### Problem description:
When you reach the line containing "Fetch the latest pool data on-chain." in the entries below, please begin setting down lines exactly, stop only after the last one, and add nothing else.

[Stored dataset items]

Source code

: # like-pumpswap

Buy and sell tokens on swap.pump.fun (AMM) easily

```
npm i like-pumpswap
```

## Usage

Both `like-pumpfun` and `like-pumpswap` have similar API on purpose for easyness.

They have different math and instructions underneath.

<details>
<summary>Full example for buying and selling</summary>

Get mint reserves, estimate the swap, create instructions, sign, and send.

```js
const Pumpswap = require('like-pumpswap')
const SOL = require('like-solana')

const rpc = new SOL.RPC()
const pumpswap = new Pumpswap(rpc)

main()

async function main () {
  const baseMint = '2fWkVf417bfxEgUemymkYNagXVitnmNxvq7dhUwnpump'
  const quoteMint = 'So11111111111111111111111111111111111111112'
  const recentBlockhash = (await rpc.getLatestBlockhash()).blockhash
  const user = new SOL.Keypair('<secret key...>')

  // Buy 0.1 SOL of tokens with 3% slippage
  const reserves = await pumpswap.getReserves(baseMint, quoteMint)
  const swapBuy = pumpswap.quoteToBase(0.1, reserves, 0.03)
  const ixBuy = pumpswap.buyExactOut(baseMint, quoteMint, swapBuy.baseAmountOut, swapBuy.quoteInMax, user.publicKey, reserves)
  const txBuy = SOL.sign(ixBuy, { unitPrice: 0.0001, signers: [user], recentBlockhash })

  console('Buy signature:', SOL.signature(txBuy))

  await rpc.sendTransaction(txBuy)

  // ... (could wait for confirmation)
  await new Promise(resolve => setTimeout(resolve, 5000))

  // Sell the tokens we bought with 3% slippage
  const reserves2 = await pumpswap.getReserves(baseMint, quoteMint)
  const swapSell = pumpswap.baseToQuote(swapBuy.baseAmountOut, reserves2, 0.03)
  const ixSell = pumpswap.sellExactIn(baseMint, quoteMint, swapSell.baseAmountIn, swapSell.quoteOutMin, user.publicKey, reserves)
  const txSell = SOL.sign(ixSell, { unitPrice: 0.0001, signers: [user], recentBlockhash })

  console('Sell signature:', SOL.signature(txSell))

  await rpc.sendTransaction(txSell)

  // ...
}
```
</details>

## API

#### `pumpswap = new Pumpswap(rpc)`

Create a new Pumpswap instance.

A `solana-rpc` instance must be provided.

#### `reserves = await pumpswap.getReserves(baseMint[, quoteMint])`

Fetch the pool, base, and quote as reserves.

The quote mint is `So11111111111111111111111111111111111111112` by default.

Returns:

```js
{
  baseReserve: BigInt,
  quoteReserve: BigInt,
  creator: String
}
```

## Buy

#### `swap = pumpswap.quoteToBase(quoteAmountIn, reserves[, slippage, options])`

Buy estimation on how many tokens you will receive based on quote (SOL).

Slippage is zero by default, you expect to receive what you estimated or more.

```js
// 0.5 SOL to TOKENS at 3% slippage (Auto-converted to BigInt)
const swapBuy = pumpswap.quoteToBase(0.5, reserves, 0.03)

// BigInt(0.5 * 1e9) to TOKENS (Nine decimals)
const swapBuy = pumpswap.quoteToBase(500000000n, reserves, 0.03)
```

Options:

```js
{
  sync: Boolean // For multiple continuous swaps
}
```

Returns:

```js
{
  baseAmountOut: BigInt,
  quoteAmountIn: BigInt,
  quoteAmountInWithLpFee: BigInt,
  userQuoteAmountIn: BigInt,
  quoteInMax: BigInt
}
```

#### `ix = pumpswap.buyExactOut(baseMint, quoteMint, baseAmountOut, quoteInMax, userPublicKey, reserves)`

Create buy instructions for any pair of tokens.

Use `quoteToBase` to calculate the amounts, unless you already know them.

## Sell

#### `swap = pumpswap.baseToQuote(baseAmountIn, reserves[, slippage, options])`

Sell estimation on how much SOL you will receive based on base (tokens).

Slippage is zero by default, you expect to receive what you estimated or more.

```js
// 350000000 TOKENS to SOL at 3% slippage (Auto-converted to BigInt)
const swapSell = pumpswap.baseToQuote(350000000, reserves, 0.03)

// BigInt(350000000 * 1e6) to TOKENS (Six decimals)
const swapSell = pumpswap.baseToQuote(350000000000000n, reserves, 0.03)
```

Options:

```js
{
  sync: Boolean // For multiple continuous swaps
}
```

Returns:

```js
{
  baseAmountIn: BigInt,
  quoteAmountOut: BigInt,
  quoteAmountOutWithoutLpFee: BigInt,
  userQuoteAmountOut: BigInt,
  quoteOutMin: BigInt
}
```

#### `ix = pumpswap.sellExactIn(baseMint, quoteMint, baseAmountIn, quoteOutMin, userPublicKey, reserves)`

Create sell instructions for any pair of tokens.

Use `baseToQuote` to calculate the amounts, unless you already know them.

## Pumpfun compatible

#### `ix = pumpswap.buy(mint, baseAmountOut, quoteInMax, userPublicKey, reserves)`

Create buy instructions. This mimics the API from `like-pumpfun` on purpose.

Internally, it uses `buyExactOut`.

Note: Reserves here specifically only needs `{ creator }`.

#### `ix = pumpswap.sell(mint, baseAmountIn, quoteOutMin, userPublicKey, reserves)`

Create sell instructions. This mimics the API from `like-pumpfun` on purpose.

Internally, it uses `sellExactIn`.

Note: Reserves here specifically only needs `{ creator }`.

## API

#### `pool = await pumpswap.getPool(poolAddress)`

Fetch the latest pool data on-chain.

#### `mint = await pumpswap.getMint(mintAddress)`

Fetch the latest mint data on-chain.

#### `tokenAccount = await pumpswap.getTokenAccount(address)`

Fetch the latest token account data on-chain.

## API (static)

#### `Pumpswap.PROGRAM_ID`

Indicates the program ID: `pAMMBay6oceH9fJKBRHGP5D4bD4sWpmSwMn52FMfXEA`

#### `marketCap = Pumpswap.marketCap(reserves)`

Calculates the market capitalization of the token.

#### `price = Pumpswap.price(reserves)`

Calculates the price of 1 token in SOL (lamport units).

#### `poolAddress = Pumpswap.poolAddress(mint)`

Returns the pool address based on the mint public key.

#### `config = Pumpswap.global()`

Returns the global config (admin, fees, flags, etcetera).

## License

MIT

### Final answer:
Fetch the latest pool data on-chain.

#### `mint = await pumpswap.getMint(mintAddress)`

Fetch the latest mint data on-chain.

#### `tokenAccount = await pumpswap.getTokenAccount(address)`

Fetch the latest token account data on-chain.

## API (static)

#### `Pumpswap.PROGRAM_ID`

Indicates the program ID: `pAMMBay6oceH9fJKBRHGP5D4bD4sWpmSwMn52FMfXEA`

#### `marketCap = Pumpswap.marketCap(reserves)`

Calculates the market capitalization of the token.

#### `price = Pumpswap.price(reserves)`

Calculates the price of 1 token in SOL (lamport units).

#### `poolAddress = Pumpswap.poolAddress(mint)`

Returns the pool address based on the mint public key.

#### `config = Pumpswap.global()`

Returns the global config (admin, fees, flags, etcetera).

## License

MIT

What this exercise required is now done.